#### Study material:
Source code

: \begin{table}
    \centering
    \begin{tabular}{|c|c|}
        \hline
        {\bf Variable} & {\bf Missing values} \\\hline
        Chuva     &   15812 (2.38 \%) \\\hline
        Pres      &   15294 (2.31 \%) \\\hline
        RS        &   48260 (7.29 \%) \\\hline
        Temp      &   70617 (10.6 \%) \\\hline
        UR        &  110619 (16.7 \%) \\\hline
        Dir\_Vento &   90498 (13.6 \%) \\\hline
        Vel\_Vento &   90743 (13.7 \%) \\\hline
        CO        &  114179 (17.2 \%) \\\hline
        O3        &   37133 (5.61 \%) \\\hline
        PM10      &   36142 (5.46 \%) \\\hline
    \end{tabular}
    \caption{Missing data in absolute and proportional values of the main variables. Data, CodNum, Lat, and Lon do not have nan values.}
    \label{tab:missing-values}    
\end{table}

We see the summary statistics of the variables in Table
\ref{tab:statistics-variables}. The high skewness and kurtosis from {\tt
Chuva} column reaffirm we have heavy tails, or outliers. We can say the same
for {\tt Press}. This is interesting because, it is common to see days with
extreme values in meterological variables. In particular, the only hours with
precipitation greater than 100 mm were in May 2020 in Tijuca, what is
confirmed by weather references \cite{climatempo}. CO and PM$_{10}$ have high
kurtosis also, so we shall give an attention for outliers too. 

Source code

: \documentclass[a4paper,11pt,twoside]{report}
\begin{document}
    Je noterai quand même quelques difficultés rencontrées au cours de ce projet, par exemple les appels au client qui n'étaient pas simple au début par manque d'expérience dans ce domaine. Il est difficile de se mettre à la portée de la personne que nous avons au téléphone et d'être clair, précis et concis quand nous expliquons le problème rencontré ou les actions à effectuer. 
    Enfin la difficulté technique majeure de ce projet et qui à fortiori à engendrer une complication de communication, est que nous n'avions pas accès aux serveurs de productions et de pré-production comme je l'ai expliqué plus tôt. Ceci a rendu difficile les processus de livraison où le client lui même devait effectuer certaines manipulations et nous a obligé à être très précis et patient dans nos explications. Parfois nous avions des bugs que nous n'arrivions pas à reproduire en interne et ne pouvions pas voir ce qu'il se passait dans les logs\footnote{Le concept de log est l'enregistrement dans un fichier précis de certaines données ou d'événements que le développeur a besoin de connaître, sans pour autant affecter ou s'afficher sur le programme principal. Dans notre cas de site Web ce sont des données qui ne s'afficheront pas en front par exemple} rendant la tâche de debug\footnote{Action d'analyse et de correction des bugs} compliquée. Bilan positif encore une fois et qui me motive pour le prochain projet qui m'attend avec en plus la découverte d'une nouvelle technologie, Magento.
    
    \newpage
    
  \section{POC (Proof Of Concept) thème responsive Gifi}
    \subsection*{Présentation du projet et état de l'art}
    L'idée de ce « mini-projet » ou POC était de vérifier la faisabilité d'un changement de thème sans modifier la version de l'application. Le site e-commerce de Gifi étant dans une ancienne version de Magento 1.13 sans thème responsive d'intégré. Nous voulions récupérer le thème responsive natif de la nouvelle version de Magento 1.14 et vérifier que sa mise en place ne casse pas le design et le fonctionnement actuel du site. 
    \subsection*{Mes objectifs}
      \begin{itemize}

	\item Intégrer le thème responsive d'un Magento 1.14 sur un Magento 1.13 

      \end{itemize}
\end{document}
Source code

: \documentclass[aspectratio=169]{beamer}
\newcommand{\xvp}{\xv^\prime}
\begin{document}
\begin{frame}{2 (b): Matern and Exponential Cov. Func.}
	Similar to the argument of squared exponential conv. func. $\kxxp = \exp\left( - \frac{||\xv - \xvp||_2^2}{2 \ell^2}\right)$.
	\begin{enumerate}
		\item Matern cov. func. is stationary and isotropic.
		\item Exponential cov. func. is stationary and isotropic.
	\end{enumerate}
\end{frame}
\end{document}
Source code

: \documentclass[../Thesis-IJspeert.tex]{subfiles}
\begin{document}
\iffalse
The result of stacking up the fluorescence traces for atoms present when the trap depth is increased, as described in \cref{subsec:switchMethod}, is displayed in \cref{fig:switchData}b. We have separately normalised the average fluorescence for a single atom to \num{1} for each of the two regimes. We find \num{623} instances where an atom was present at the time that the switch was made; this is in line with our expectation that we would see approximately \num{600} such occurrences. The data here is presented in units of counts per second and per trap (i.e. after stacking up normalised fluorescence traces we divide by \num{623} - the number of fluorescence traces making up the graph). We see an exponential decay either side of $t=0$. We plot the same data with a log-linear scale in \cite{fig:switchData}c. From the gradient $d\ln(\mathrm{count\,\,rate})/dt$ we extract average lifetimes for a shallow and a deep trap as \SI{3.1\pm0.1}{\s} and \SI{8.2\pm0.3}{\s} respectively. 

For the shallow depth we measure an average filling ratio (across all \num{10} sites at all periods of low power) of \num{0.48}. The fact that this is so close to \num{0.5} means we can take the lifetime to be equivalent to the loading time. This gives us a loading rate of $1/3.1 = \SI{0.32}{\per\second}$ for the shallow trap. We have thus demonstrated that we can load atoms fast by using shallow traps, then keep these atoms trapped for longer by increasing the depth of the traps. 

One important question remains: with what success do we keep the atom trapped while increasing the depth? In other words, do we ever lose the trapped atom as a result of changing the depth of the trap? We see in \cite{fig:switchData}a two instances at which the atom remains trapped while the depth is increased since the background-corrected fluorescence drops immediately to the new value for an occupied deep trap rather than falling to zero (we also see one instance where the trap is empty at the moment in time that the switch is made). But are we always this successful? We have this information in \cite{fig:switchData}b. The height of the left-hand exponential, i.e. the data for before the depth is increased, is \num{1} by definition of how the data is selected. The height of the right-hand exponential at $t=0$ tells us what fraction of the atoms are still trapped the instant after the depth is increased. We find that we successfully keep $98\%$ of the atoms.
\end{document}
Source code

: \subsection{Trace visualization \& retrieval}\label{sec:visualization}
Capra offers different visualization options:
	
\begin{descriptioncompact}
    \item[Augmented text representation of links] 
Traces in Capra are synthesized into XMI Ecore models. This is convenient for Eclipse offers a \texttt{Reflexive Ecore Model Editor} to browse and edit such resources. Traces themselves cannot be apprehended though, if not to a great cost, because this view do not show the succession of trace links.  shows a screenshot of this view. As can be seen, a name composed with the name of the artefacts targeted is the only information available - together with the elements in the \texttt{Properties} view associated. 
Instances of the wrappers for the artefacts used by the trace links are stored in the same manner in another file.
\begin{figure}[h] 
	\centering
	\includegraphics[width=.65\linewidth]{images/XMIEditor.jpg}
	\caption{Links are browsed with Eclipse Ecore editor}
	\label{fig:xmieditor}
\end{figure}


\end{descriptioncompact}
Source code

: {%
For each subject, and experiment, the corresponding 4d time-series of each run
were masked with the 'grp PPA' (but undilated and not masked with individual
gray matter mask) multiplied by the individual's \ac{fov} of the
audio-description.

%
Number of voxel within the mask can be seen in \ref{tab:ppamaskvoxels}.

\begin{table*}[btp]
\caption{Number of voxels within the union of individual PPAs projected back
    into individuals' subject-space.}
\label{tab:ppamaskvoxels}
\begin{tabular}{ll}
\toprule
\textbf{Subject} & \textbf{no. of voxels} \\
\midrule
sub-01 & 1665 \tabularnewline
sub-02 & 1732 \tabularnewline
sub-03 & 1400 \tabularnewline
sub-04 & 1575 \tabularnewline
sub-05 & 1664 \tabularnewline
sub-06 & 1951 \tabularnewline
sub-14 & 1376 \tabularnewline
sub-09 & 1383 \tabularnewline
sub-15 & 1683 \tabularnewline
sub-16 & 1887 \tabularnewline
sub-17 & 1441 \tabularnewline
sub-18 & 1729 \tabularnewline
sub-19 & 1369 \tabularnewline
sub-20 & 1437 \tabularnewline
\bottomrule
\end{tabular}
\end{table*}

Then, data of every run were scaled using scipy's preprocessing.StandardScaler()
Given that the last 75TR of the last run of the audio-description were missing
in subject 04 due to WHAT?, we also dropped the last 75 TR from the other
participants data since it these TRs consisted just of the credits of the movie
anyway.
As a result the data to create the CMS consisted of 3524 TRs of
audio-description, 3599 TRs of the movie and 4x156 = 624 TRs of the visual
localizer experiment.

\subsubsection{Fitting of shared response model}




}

#### About this exercise:
Repeat, word for word, the lines from the opening of the material through the line containing "(5.61 \%) \\\hline".

#### Worked solution:
Source code

: \begin{table}
    \centering
    \begin{tabular}{|c|c|}
        \hline
        {\bf Variable} & {\bf Missing values} \\\hline
        Chuva     &   15812 (2.38 \%) \\\hline
        Pres      &   15294 (2.31 \%) \\\hline
        RS        &   48260 (7.29 \%) \\\hline
        Temp      &   70617 (10.6 \%) \\\hline
        UR        &  110619 (16.7 \%) \\\hline
        Dir\_Vento &   90498 (13.6 \%) \\\hline
        Vel\_Vento &   90743 (13.7 \%) \\\hline
        CO        &  114179 (17.2 \%) \\\hline
        O3        &   37133 (5.61 \%) \\\hline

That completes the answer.